→ WHAT YOU SHOULD DO
Each line of the records that follow must come back exactly, with pictures skipped.

→ TASK INPUT
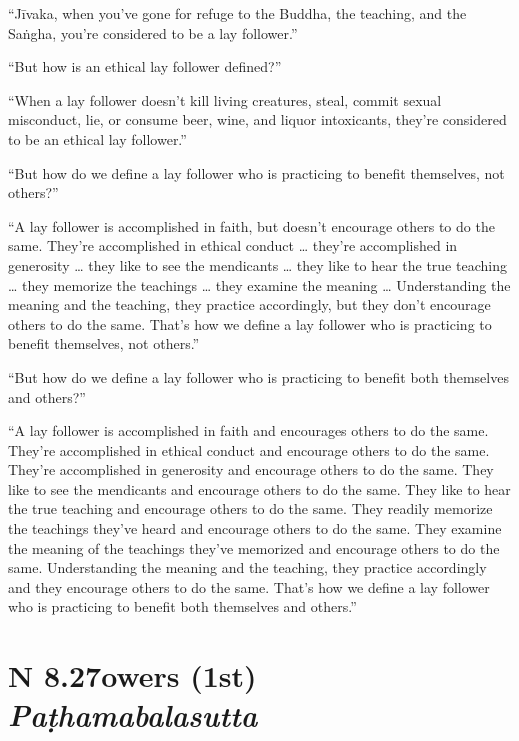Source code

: \documentclass[12pt,openany]{book}%
\newcommand*{\suttatitleacronym}[1]{\smaller[2]{#1}\vspace*{.3em}}
\newcommand*{\suttatitletranslation}[1]{\linebreak{#1}}
\newcommand*{\suttatitleroot}[1]{\linebreak\smaller[2]\itshape{#1}}
\newcommand*{\tocacronym}[1]{\hspace*{-3.3em}{#1}\quad}
\newcommand*{\toctranslation}[1]{#1}
\newcommand*{\tocroot}[1]{(\textit{#1})}
\begin{document}
“\textsanskrit{Jīvaka}, when you’ve gone for refuge to the Buddha, the teaching, and the \textsanskrit{Saṅgha}, you’re considered to be a lay follower.” 

“But how is an ethical lay follower defined?” 

“When a lay follower doesn’t kill living creatures, steal, commit sexual misconduct, lie, or consume beer, wine, and liquor intoxicants, they’re considered to be an ethical lay follower.” 

“But how do we define a lay follower who is practicing to benefit themselves, not others?” 

“A lay follower is accomplished in faith, but doesn’t encourage others to do the same. They’re accomplished in ethical conduct … they’re accomplished in generosity … they like to see the mendicants … they like to hear the true teaching … they memorize the teachings … they examine the meaning … Understanding the meaning and the teaching, they practice accordingly, but they don’t encourage others to do the same. That’s how we define a lay follower who is practicing to benefit themselves, not others.” 

“But how do we define a lay follower who is practicing to benefit both themselves and others?” 

“A lay follower is accomplished in faith and encourages others to do the same. They’re accomplished in ethical conduct and encourage others to do the same. They’re accomplished in generosity and encourage others to do the same. They like to see the mendicants and encourage others to do the same. They like to hear the true teaching and encourage others to do the same. They readily memorize the teachings they’ve heard and encourage others to do the same. They examine the meaning of the teachings they’ve memorized and encourage others to do the same. Understanding the meaning and the teaching, they practice accordingly and they encourage others to do the same. That’s how we define a lay follower who is practicing to benefit both themselves and others.” 

%
\section*{{\suttatitleacronym AN 8.27}{\suttatitletranslation Powers (1st) }{\suttatitleroot Paṭhamabalasutta}}
\addcontentsline{toc}{section}{\tocacronym{AN 8.27} \toctranslation{Powers (1st) } \tocroot{Paṭhamabalasutta}}
\end{document}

→ SOLUTION TO THE EXERCISE
Source code

: \documentclass[12pt,openany]{book}%
\newcommand*{\suttatitleacronym}[1]{\smaller[2]{#1}\vspace*{.3em}}
\newcommand*{\suttatitletranslation}[1]{\linebreak{#1}}
\newcommand*{\suttatitleroot}[1]{\linebreak\smaller[2]\itshape{#1}}
\newcommand*{\tocacronym}[1]{\hspace*{-3.3em}{#1}\quad}
\newcommand*{\toctranslation}[1]{#1}
\newcommand*{\tocroot}[1]{(\textit{#1})}
\begin{document}
“\textsanskrit{Jīvaka}, when you’ve gone for refuge to the Buddha, the teaching, and the \textsanskrit{Saṅgha}, you’re considered to be a lay follower.” 

“But how is an ethical lay follower defined?” 

“When a lay follower doesn’t kill living creatures, steal, commit sexual misconduct, lie, or consume beer, wine, and liquor intoxicants, they’re considered to be an ethical lay follower.” 

“But how do we define a lay follower who is practicing to benefit themselves, not others?” 

“A lay follower is accomplished in faith, but doesn’t encourage others to do the same. They’re accomplished in ethical conduct … they’re accomplished in generosity … they like to see the mendicants … they like to hear the true teaching … they memorize the teachings … they examine the meaning … Understanding the meaning and the teaching, they practice accordingly, but they don’t encourage others to do the same. That’s how we define a lay follower who is practicing to benefit themselves, not others.” 

“But how do we define a lay follower who is practicing to benefit both themselves and others?” 

“A lay follower is accomplished in faith and encourages others to do the same. They’re accomplished in ethical conduct and encourage others to do the same. They’re accomplished in generosity and encourage others to do the same. They like to see the mendicants and encourage others to do the same. They like to hear the true teaching and encourage others to do the same. They readily memorize the teachings they’ve heard and encourage others to do the same. They examine the meaning of the teachings they’ve memorized and encourage others to do the same. Understanding the meaning and the teaching, they practice accordingly and they encourage others to do the same. That’s how we define a lay follower who is practicing to benefit both themselves and others.” 

%
\section*{{\suttatitleacronym AN 8.27}{\suttatitletranslation Powers (1st) }{\suttatitleroot Paṭhamabalasutta}}
\addcontentsline{toc}{section}{\tocacronym{AN 8.27} \toctranslation{Powers (1st) } \tocroot{Paṭhamabalasutta}}
\end{document}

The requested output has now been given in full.